Trump CDC nominee Erica Schwartz faces Senate hearing amid turmoil
Schwartz’s hearing put CDC stability on the line as measles cases topped 2,100 and an Ebola outbreak abroad sharpened pressure on vaccine policy.

Erica Schwartz faced the Senate Health, Education, Labor, and Pensions Committee on Wednesday as Donald Trump’s nominee to lead the CDC, in a hearing shaped less by biography than by the agency’s fragile condition. The committee set the session for 10:00 a.m. ET in Room 430 of the Dirksen Senate Office Building and paired Schwartz’s nomination with Sean Kaufman’s in a joint hearing.
Schwartz, a board-certified preventive medicine physician and Trump’s former deputy surgeon general, entered as a more conventional pick than some of the administration’s earlier choices and with no public record of opposing vaccines. Trump nominated her in April 2026, after withdrawing former Florida congressman Dave Weldon when it became clear he lacked support. The CDC then went through another upheaval when Susan Monarez, confirmed last year, was fired less than a month later after clashing with Health Secretary Robert F. Kennedy Jr. over vaccine policy. Jay Bhattacharya has served as acting CDC director since February 2026, leaving the agency in interim hands again.

If confirmed, Schwartz would inherit a CDC confronting one of the most difficult stretches in recent years. The agency updated its measles tracking page on July 10, 2026, and says the outbreak remains active. Early July reporting put U.S. measles cases at roughly 2,170 to 2,200, with more than 30 active outbreaks, bringing the country close to its 2025 record and raising questions about whether elimination status could be at risk later this year.

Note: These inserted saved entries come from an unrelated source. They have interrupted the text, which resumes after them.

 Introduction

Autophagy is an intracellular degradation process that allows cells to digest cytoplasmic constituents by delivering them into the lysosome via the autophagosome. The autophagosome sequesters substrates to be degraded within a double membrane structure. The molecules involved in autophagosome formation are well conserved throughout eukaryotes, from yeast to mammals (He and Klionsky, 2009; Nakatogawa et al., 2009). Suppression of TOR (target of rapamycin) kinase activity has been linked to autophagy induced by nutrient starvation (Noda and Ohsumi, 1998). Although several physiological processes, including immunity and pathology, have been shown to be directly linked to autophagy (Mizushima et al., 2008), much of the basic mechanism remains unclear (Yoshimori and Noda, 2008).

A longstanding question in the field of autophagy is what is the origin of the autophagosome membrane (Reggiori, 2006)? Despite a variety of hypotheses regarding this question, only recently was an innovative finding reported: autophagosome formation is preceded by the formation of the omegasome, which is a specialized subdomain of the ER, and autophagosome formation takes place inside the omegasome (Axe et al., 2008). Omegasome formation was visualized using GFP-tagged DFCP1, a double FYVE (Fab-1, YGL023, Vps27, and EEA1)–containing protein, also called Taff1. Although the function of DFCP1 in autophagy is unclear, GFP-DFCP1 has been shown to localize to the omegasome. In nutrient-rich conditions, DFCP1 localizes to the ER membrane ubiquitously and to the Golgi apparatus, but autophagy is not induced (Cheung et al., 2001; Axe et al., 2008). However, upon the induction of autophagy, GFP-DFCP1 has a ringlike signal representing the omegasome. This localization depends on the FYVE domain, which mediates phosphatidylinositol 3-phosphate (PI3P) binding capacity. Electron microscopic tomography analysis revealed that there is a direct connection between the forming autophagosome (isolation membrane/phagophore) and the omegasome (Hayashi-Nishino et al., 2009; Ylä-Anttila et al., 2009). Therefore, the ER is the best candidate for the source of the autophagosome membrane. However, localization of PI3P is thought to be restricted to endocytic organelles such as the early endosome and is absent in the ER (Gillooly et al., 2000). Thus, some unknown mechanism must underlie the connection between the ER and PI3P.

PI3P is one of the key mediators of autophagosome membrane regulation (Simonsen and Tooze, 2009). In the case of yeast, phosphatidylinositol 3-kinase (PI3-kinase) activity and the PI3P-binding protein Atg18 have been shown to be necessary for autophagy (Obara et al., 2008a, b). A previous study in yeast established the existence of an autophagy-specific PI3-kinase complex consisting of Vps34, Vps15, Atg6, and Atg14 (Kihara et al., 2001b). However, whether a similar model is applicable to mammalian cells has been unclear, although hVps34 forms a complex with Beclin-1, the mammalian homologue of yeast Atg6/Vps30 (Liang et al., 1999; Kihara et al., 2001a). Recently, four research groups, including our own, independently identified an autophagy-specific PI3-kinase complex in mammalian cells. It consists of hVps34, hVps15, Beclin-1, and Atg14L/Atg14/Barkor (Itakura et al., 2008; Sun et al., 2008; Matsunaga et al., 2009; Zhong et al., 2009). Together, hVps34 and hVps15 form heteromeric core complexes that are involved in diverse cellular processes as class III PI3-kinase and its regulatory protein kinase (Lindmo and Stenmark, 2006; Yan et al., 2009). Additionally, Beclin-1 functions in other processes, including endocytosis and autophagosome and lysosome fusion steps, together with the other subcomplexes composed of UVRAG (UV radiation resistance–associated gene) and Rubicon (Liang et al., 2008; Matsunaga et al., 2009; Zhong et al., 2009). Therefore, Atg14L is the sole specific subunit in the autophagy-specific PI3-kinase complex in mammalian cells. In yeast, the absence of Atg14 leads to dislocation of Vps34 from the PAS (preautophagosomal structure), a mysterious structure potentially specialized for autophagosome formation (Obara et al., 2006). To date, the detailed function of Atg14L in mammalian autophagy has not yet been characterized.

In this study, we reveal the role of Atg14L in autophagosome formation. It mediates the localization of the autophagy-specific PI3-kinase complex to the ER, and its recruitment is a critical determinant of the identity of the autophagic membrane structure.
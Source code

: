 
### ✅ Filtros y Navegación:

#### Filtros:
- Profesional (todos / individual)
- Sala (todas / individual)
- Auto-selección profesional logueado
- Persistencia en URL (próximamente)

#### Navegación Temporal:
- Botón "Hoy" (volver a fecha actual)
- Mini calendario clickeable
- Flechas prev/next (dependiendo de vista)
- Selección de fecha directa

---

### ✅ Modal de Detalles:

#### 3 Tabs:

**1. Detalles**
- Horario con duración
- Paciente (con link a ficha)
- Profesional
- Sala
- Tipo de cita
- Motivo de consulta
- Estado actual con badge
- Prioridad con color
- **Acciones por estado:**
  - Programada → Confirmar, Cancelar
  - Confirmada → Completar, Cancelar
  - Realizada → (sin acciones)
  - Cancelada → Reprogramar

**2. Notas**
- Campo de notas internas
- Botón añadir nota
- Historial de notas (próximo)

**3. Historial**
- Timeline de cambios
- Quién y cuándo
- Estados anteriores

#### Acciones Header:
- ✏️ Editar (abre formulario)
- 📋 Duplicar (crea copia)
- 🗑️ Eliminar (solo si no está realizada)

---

The vaccination picture is also worsening. Johns Hopkins Bloomberg School of Public Health researchers reported that non-medical exemptions among kindergartners reached 3.4% in the 2024-25 school year, about 138,000 children. That level leaves public health officials trying to contain measles spread while childhood immunization rates remain uneven.
The CDC director will also have to manage outbreaks beyond U.S. borders. The World Health Organization said the Bundibugyo virus outbreak in the Democratic Republic of the Congo and Uganda was confirmed in May 2026, with 1,460 confirmed cases and 452 deaths in Congo as of July 1 and 20 confirmed cases, including two deaths, in Uganda as of July 2. The CDC says no U.S. cases have been confirmed and the risk to the American public remains low, but WHO says the virus has no vaccine or specific treatment.
Senator Bill Cassidy of Louisiana, a physician who is leading the hearing, called Schwartz “very impressive” after a previous meeting. His committee’s decision will determine whether the CDC gets a permanent director after months of leadership churn, or stays locked in the political and public trust crisis that has defined much of Trump’s second term.